Exercise requirements –
In the records below, find every line that contains "cauterize" and list it.

Rendered images with source text
>>

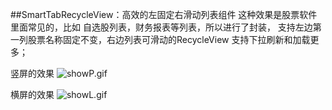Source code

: ##SmartTabRecycleView：高效的左固定右滑动列表组件
这种效果是股票软件里面常见的，比如 自选股列表，财务报表等列表，所以进行了封装， 支持左边第一列股票名称固定不变，右边列表可滑动的RecycleView 支持下拉刷新和加载更多；
  
竖屏的效果
![showP.gif](showP.gif)

  
横屏的效果
![showL.gif](showL.gif)
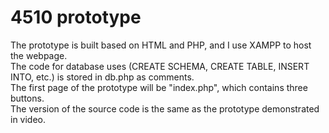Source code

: # 4510 prototype

The prototype is built based on HTML and PHP, and I use XAMPP to host the webpage.  
The code for database uses (CREATE SCHEMA, CREATE TABLE, INSERT INTO, etc.) is stored in db.php as comments.  
The first page of the prototype will be "index.php", which contains three buttons.  
The version of the source code is the same as the prototype demonstrated in video.  
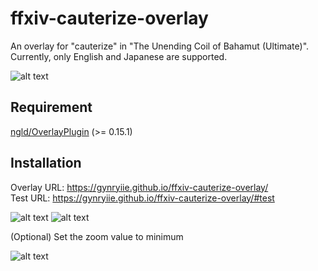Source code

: # ffxiv-cauterize-overlay
An overlay for "cauterize" in "The Unending Coil of Bahamut (Ultimate)".  
Currently, only English and Japanese are supported.

![alt text](https://cdn.discordapp.com/attachments/796991884362645505/832621162051797072/mspaint_KzmWypYDiK.png)
## Requirement
[ngld/OverlayPlugin](https://github.com/ngld/OverlayPlugin/) (>= 0.15.1)

## Installation
Overlay URL: https://gynryiie.github.io/ffxiv-cauterize-overlay/  
Test URL: https://gynryiie.github.io/ffxiv-cauterize-overlay/#test

![alt text](https://cdn.discordapp.com/attachments/796991884362645505/831167049224159272/mspaint_tCUkcc5st8.png)
![alt text](https://cdn.discordapp.com/attachments/796991884362645505/831170984270102528/mspaint_jBlA9Sx5ux.png)

(Optional) Set the zoom value to minimum

![alt text](https://cdn.discordapp.com/attachments/796991884362645505/831171729345871982/mspaint_jvzbmkTXNw.png)
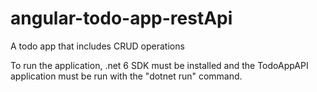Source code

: # angular-todo-app-restApi
 A todo app that includes CRUD operations


To run the application, .net 6 SDK must be installed and the TodoAppAPI application must be run with the "dotnet run" command.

<<

Solution below –
: # ffxiv-cauterize-overlay
An overlay for "cauterize" in "The Unending Coil of Bahamut (Ultimate)".  
Overlay URL: https://gynryiie.github.io/ffxiv-cauterize-overlay/  
Test URL: https://gynryiie.github.io/ffxiv-cauterize-overlay/#test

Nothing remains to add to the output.